The [teachers] work tasks will be more personally determined than role-determined. Rather than to take on a role, or be part of a tradition, every teacher must conquer and earn his or her role – and thereby his or her authority. (SOU 1999:63, p 52)

Within such a line of reasoning the idea of a profession, to paraphrase Lennon & McCartny, almost ‘seems to vanish in the haze’. The formulation in the quote is very radical. If the teaching profession offers nothing for newly educated teachers to lean on one have to ask whether there is a profession. Even if the formulations are not that radical all through the report, the teacher that comes out of SOU 1999:63 is a teacher that stands alone and has, to a large extent, to rely on his or her own personal capacity.[13] We can also notice another aspect of the usage, the phrase ‘every teacher must’. There are many descriptions of that kind in the report painting a picture of uncontrollable and unstoppable changes, which forces the teacher to act in specific ways or directions. Such descriptions bear a risk that the teacher is turned into a victim, exposed to forces out of his or her control. The solution in the report is to make the teacher a strong individual, an individual capable of handling these uncontrollable and unstoppable changes. And he or she is a strong individual not primarily through his or her teacher education but through his or her personal competence. Thereby the teacher of SOU 1999:63 comes to be somewhat of a lonesome hero or a renaissance person.

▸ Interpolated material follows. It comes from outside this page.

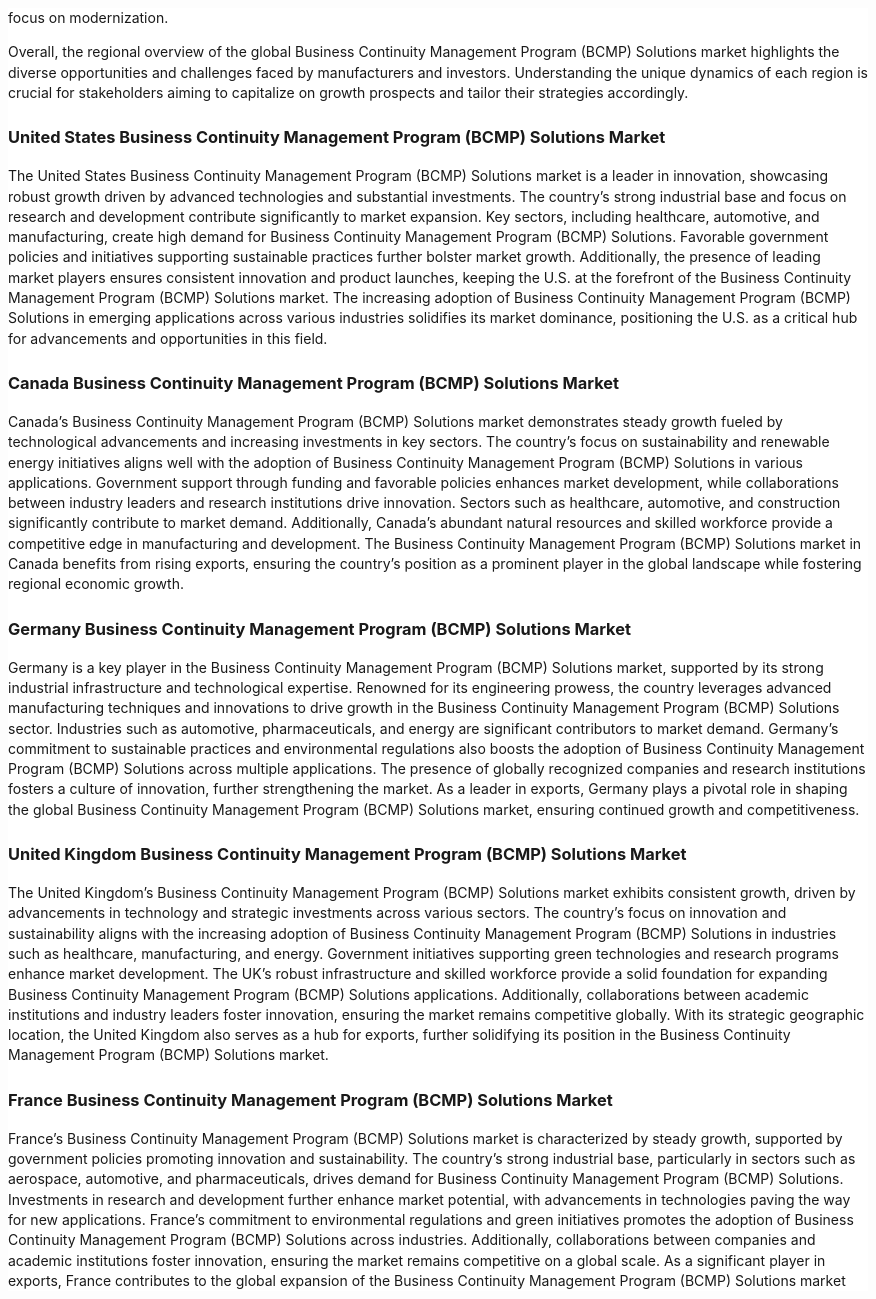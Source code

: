 focus on modernization.</p><p>Overall, the regional overview of the global Business Continuity Management Program (BCMP) Solutions market highlights the diverse opportunities and challenges faced by manufacturers and investors. Understanding the unique dynamics of each region is crucial for stakeholders aiming to capitalize on growth prospects and tailor their strategies accordingly.</p><h3>United States Business Continuity Management Program (BCMP) Solutions Market</h3><p>The United States Business Continuity Management Program (BCMP) Solutions market is a leader in innovation, showcasing robust growth driven by advanced technologies and substantial investments. The country&rsquo;s strong industrial base and focus on research and development contribute significantly to market expansion. Key sectors, including healthcare, automotive, and manufacturing, create high demand for Business Continuity Management Program (BCMP) Solutions. Favorable government policies and initiatives supporting sustainable practices further bolster market growth. Additionally, the presence of leading market players ensures consistent innovation and product launches, keeping the U.S. at the forefront of the Business Continuity Management Program (BCMP) Solutions market. The increasing adoption of Business Continuity Management Program (BCMP) Solutions in emerging applications across various industries solidifies its market dominance, positioning the U.S. as a critical hub for advancements and opportunities in this field.</p><h3>Canada Business Continuity Management Program (BCMP) Solutions Market</h3><p>Canada&rsquo;s Business Continuity Management Program (BCMP) Solutions market demonstrates steady growth fueled by technological advancements and increasing investments in key sectors. The country&rsquo;s focus on sustainability and renewable energy initiatives aligns well with the adoption of Business Continuity Management Program (BCMP) Solutions in various applications. Government support through funding and favorable policies enhances market development, while collaborations between industry leaders and research institutions drive innovation. Sectors such as healthcare, automotive, and construction significantly contribute to market demand. Additionally, Canada&rsquo;s abundant natural resources and skilled workforce provide a competitive edge in manufacturing and development. The Business Continuity Management Program (BCMP) Solutions market in Canada benefits from rising exports, ensuring the country&rsquo;s position as a prominent player in the global landscape while fostering regional economic growth.</p><h3>Germany Business Continuity Management Program (BCMP) Solutions Market</h3><p>Germany is a key player in the Business Continuity Management Program (BCMP) Solutions market, supported by its strong industrial infrastructure and technological expertise. Renowned for its engineering prowess, the country leverages advanced manufacturing techniques and innovations to drive growth in the Business Continuity Management Program (BCMP) Solutions sector. Industries such as automotive, pharmaceuticals, and energy are significant contributors to market demand. Germany&rsquo;s commitment to sustainable practices and environmental regulations also boosts the adoption of Business Continuity Management Program (BCMP) Solutions across multiple applications. The presence of globally recognized companies and research institutions fosters a culture of innovation, further strengthening the market. As a leader in exports, Germany plays a pivotal role in shaping the global Business Continuity Management Program (BCMP) Solutions market, ensuring continued growth and competitiveness.</p><h3>United Kingdom Business Continuity Management Program (BCMP) Solutions Market</h3><p>The United Kingdom&rsquo;s Business Continuity Management Program (BCMP) Solutions market exhibits consistent growth, driven by advancements in technology and strategic investments across various sectors. The country&rsquo;s focus on innovation and sustainability aligns with the increasing adoption of Business Continuity Management Program (BCMP) Solutions in industries such as healthcare, manufacturing, and energy. Government initiatives supporting green technologies and research programs enhance market development. The UK&rsquo;s robust infrastructure and skilled workforce provide a solid foundation for expanding Business Continuity Management Program (BCMP) Solutions applications. Additionally, collaborations between academic institutions and industry leaders foster innovation, ensuring the market remains competitive globally. With its strategic geographic location, the United Kingdom also serves as a hub for exports, further solidifying its position in the Business Continuity Management Program (BCMP) Solutions market.</p><h3>France Business Continuity Management Program (BCMP) Solutions Market</h3><p>France&rsquo;s Business Continuity Management Program (BCMP) Solutions market is characterized by steady growth, supported by government policies promoting innovation and sustainability. The country&rsquo;s strong industrial base, particularly in sectors such as aerospace, automotive, and pharmaceuticals, drives demand for Business Continuity Management Program (BCMP) Solutions. Investments in research and development further enhance market potential, with advancements in technologies paving the way for new applications. France&rsquo;s commitment to environmental regulations and green initiatives promotes the adoption of Business Continuity Management Program (BCMP) Solutions across industries. Additionally, collaborations between companies and academic institutions foster innovation, ensuring the market remains competitive on a global scale. As a significant player in exports, France contributes to the global expansion of the Business Continuity Management Program (BCMP) Solutions market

One last change with relevance for the construction of the teacher should be mentioned, the variation in the classroom that the teacher is constructed to meet and deal with. In the first report, SOU 1952:33, the variation that teachers in the reformed school have to face is labelled ‘an unsorted student material’. For subject teachers with a background in the grammar school this is a new experience and challenge, for elementary school teachers this is a well-known experience but an experience which, as SOU 1965:29 puts it, often have been handled as though the groups were homogenous. In SOU 1965:29 this intellectual variation among the students is an important issue, not least in terms of how teachers should deal with it. The main road to success is called individualisation. In SOU 1978:86 the whole language of individualisation is gone. The perspective is in a sense broader, schools are no longer just institutions for preparation for the future but places to live in and therefore schools and teachers have a responsibility for all aspects of the students development and needs to show greater consideration for individual differences. In SOU 1999:63, finally, variation is about individual uniqueness and cultural differences. Teachers must be prepared to meet their students as on the one hand unique individuals and on the other hand individuals with differing cultural identities. Here we can see a gradual change over the four reports but at the same time a break between the two first and the two last reports in terms of the main character of the variation.

To sum up.

(i)Within the four reports there is a change in context for the construction of the teacher from a specific school reform to a non-specific school development.

(ii)These different contexts attribute different meanings to the teacher. The construction of the teacher as an agent for and embedded in the proceeding school reform in the first report gives the teacher a meaning that is almost inseparable from the great post war efforts to create a more equal society with a reformed education system as an important vehicle.